EXERCISE DESCRIPTION — In the data that follows, every line containing the word "https" should be returned.

ENTRIES SUPPLIED —
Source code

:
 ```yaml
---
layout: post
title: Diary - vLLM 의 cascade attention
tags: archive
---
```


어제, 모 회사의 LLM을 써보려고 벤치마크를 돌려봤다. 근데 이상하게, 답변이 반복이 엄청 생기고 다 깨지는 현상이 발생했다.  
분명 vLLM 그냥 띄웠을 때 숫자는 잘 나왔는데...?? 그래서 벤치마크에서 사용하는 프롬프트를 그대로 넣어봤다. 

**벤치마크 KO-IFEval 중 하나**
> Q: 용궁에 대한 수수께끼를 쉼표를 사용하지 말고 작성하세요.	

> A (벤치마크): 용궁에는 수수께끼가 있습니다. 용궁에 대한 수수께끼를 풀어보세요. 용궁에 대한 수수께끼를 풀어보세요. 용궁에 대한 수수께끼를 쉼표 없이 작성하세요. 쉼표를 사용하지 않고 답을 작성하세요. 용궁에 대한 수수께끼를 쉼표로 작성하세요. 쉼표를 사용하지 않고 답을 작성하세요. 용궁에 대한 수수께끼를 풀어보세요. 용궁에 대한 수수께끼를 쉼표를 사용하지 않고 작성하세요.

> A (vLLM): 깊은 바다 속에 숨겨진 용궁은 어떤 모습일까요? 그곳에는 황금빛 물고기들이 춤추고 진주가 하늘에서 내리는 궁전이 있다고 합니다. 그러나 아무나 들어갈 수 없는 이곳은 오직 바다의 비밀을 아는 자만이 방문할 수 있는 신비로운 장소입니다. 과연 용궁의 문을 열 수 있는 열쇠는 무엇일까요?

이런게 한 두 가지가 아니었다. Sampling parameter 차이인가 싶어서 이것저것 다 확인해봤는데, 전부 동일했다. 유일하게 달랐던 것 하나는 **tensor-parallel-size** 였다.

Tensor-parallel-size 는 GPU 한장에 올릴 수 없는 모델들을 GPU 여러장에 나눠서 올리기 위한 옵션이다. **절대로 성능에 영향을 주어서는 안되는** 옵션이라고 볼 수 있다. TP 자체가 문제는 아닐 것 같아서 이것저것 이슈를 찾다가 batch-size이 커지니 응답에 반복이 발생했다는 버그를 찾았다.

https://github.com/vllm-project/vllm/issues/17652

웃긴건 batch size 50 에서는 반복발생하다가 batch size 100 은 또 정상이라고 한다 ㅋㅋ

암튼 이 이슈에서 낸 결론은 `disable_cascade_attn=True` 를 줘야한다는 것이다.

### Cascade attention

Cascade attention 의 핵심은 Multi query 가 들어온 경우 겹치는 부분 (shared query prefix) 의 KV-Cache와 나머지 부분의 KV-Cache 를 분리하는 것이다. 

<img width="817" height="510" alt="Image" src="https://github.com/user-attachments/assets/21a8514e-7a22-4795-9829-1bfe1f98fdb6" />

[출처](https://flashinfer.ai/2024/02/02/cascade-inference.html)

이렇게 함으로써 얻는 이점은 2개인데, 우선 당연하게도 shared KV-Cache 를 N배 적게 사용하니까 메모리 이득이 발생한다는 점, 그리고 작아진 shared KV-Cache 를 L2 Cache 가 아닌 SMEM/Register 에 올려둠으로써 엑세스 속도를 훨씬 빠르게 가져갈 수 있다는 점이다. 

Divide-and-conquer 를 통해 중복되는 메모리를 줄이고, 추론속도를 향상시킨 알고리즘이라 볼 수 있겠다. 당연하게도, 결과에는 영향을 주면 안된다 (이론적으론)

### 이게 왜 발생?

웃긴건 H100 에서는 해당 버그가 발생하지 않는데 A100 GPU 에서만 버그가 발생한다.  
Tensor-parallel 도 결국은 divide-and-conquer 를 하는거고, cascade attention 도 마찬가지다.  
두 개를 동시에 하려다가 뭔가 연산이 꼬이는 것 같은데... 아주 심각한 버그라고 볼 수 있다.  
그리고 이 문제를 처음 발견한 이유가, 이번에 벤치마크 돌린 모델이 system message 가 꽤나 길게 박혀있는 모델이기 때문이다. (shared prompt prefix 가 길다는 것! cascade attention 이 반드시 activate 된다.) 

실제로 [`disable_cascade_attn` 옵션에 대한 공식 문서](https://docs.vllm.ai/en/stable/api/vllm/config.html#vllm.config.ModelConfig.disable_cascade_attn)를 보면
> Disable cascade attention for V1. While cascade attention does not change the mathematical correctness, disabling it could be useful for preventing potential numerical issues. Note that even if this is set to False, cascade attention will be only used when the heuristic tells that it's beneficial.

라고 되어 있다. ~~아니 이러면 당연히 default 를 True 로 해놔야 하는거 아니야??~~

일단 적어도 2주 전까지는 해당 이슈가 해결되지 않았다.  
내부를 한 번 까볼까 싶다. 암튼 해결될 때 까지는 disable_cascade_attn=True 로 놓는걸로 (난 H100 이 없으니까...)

WRITTEN SOLUTION —
https://github.com/vllm-project/vllm/issues/17652
<img width="817" height="510" alt="Image" src="https://github.com/user-attachments/assets/21a8514e-7a22-4795-9829-1bfe1f98fdb6" />
[출처](https://flashinfer.ai/2024/02/02/cascade-inference.html)
실제로 [`disable_cascade_attn` 옵션에 대한 공식 문서](https://docs.vllm.ai/en/stable/api/vllm/config.html#vllm.config.ModelConfig.disable_cascade_attn)를 보면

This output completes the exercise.